CROss Alliance Quality Assurance Unit, enforces the highest quality standards to ensure that all the CRO activities are performed and the data are generated, recorded, and reported in compliance with ICH-GCP and the applicable regulatory requirement(s):
Quality is ensured through:
- Documented, SOP based, work-flow;
- Systematic, documented and effective controls of all study steps (from protocol to final report and archiving);
- Systematic, documented subcontractors audits (e.g. analytical and clinical labs) to ensure reliability and compliance to the highest quality standards;
- Continuous and documented training to ensure that the staff is always qualified and updated with the latest regulatory requirements;
- Tight connection with Quality Associations (e.g. RQA formerly Barqa & Giqar);
As additional service, we provide:
- Audits to facilities, trials and registration dossiers to assess compliance with Clients requirements and/or national or international quality standards;
- GCP training to Investigator or key study staff member (being CROSS Research officially recognised as GCP Training Provider at Investigator level by Swissethics).

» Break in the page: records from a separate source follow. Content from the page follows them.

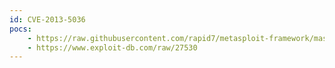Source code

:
 ```yaml
---
id: CVE-2013-5036
pocs:
    - https://raw.githubusercontent.com/rapid7/metasploit-framework/master/modules/exploits/unix/webapp/squash_yaml_exec.rb
    - https://www.exploit-db.com/raw/27530
---
```

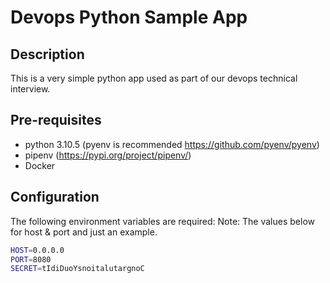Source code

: # Devops Python Sample App

## Description
This is a very simple python app used as part of our devops technical interview.

## Pre-requisites
- python 3.10.5 (pyenv is recommended https://github.com/pyenv/pyenv)
- pipenv (https://pypi.org/project/pipenv/)
- Docker

## Configuration
The following environment variables are required:
Note: The values below for host & port and just an example.

```bash
HOST=0.0.0.0
PORT=8080
SECRET=tIdiDuoYsnoitalutargnoC
```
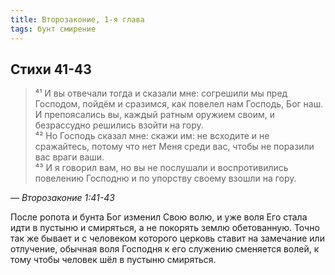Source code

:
 ```yaml
---
title: Второзаконие, 1-я глава
tags: бунт смирение
---
```


## Стихи 41-43

> ⁴¹ И вы отвечали тогда и сказали мне: согрешили мы пред Господом, пойдём и сразимся, как повелел нам Господь, Бог наш.
> И препоясались вы, каждый ратным оружием своим, и безрассудно решились взойти на гору.  
> ⁴² Но Господь сказал мне: скажи им: не всходите и не сражайтесь, потому что нет Меня среди вас, чтобы не поразили вас враги ваши.  
> ⁴³ И я говорил вам, но вы не послушали и воспротивились повелению Господню и по упорству своему взошли на гору.

— <cite>Второзаконие&nbsp;1:41-43</cite>

После ропота и бунта Бог изменил Свою волю, и уже воля Его стала идти в пустыню и смиряться, а не покорять землю обетованную.
Точно так же бывает и с человеком которого церковь ставит на замечание или отлучение, обычная воля Господня к его служению
сменяется волей, к тому чтобы человек шёл в пустыню смиряться.
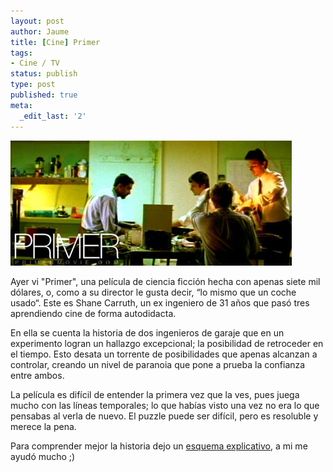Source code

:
 ```yaml
---
layout: post
author: Jaume
title: [Cine] Primer
tags:
- Cine / TV
status: publish
type: post
published: true
meta:
  _edit_last: '2'
---
```

<img src="../images_posts/primer.jpg" alt="primer" class="center noborder"/>

Ayer vi "Primer", una película de ciencia ficción hecha con apenas siete mil dólares, o, como a su director le gusta decir, &#8220;lo mismo que un coche usado&#8220;. Este es Shane Carruth, un ex ingeniero de 31 años que pasó tres aprendiendo cine de forma autodidacta.

En ella se cuenta la historia de dos ingenieros de garaje que en un experimento logran un hallazgo excepcional; la posibilidad de retroceder en el tiempo. Esto desata un torrente de posibilidades que apenas alcanzan a controlar, creando un nivel de paranoia que pone a prueba la confianza entre ambos.

La película es difícil de entender la primera vez que la ves, pues juega mucho con las líneas temporales; lo que habías visto una vez no era lo que pensabas al verla de nuevo. El puzzle puede ser difícil, pero es resoluble y merece la pena.

Para comprender mejor la historia dejo un <a href="http://www.freeweb.hu/neuwanstein/primer_timeline.jpg">esquema explicativo</a>, a mi me ayudó mucho ;) 
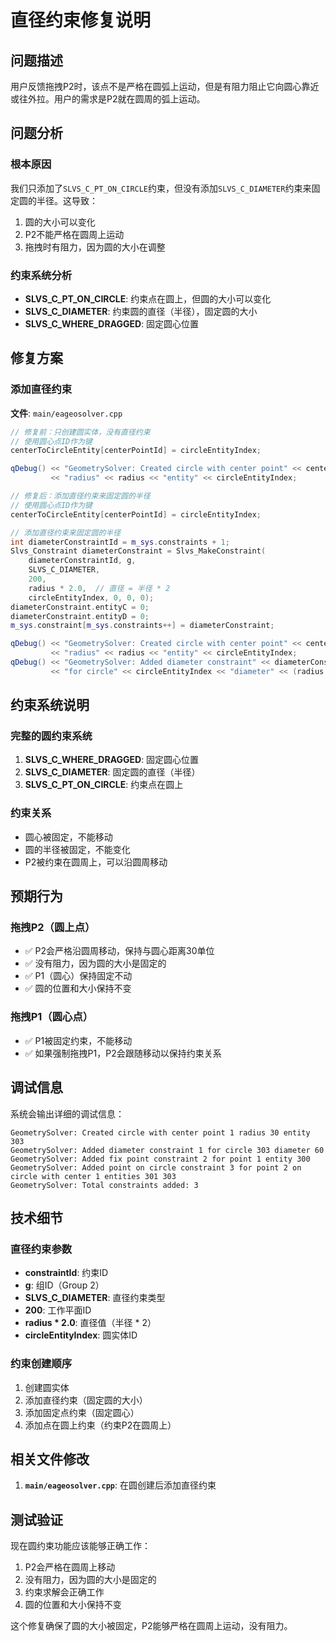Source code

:# 直径约束修复说明

## 问题描述

用户反馈拖拽P2时，该点不是严格在圆弧上运动，但是有阻力阻止它向圆心靠近或往外拉。用户的需求是P2就在圆周的弧上运动。

## 问题分析

### 根本原因
我们只添加了`SLVS_C_PT_ON_CIRCLE`约束，但没有添加`SLVS_C_DIAMETER`约束来固定圆的半径。这导致：
1. 圆的大小可以变化
2. P2不能严格在圆周上运动
3. 拖拽时有阻力，因为圆的大小在调整

### 约束系统分析
- **SLVS_C_PT_ON_CIRCLE**: 约束点在圆上，但圆的大小可以变化
- **SLVS_C_DIAMETER**: 约束圆的直径（半径），固定圆的大小
- **SLVS_C_WHERE_DRAGGED**: 固定圆心位置

## 修复方案

### 添加直径约束

**文件**: `main/eageosolver.cpp`

```cpp
// 修复前：只创建圆实体，没有直径约束
// 使用圆心点ID作为键
centerToCircleEntity[centerPointId] = circleEntityIndex;

qDebug() << "GeometrySolver: Created circle with center point" << centerPointId 
         << "radius" << radius << "entity" << circleEntityIndex;

// 修复后：添加直径约束来固定圆的半径
// 使用圆心点ID作为键
centerToCircleEntity[centerPointId] = circleEntityIndex;

// 添加直径约束来固定圆的半径
int diameterConstraintId = m_sys.constraints + 1;
Slvs_Constraint diameterConstraint = Slvs_MakeConstraint(
    diameterConstraintId, g,
    SLVS_C_DIAMETER,
    200,
    radius * 2.0,  // 直径 = 半径 * 2
    circleEntityIndex, 0, 0, 0);
diameterConstraint.entityC = 0;
diameterConstraint.entityD = 0;
m_sys.constraint[m_sys.constraints++] = diameterConstraint;

qDebug() << "GeometrySolver: Created circle with center point" << centerPointId 
         << "radius" << radius << "entity" << circleEntityIndex;
qDebug() << "GeometrySolver: Added diameter constraint" << diameterConstraintId 
         << "for circle" << circleEntityIndex << "diameter" << (radius * 2.0);
```

## 约束系统说明

### 完整的圆约束系统
1. **SLVS_C_WHERE_DRAGGED**: 固定圆心位置
2. **SLVS_C_DIAMETER**: 固定圆的直径（半径）
3. **SLVS_C_PT_ON_CIRCLE**: 约束点在圆上

### 约束关系
- 圆心被固定，不能移动
- 圆的半径被固定，不能变化
- P2被约束在圆周上，可以沿圆周移动

## 预期行为

### 拖拽P2（圆上点）
- ✅ P2会严格沿圆周移动，保持与圆心距离30单位
- ✅ 没有阻力，因为圆的大小是固定的
- ✅ P1（圆心）保持固定不动
- ✅ 圆的位置和大小保持不变

### 拖拽P1（圆心点）
- ✅ P1被固定约束，不能移动
- ✅ 如果强制拖拽P1，P2会跟随移动以保持约束关系

## 调试信息

系统会输出详细的调试信息：
```
GeometrySolver: Created circle with center point 1 radius 30 entity 303
GeometrySolver: Added diameter constraint 1 for circle 303 diameter 60
GeometrySolver: Added fix point constraint 2 for point 1 entity 300
GeometrySolver: Added point on circle constraint 3 for point 2 on circle with center 1 entities 301 303
GeometrySolver: Total constraints added: 3
```

## 技术细节

### 直径约束参数
- **constraintId**: 约束ID
- **g**: 组ID（Group 2）
- **SLVS_C_DIAMETER**: 直径约束类型
- **200**: 工作平面ID
- **radius * 2.0**: 直径值（半径 * 2）
- **circleEntityIndex**: 圆实体ID

### 约束创建顺序
1. 创建圆实体
2. 添加直径约束（固定圆的大小）
3. 添加固定点约束（固定圆心）
4. 添加点在圆上约束（约束P2在圆周上）

## 相关文件修改

1. **`main/eageosolver.cpp`**: 在圆创建后添加直径约束

## 测试验证

现在圆约束功能应该能够正确工作：
1. P2会严格在圆周上移动
2. 没有阻力，因为圆的大小是固定的
3. 约束求解会正确工作
4. 圆的位置和大小保持不变

这个修复确保了圆的大小被固定，P2能够严格在圆周上运动，没有阻力。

CROss Alliance® experienced staff prepares and presents the Clinical Trial Application (CTA) package to gain regulatory approval for clinical studies from the relevant Ethics Committee and Central Agencies in Switzerland and all Europe.
After study completion, our group has in-house skills and background experience to support our Sponsors in answering all the questions related to the performed clinical part that may arise from Regulatory Authorities throughout the marketing authorization process.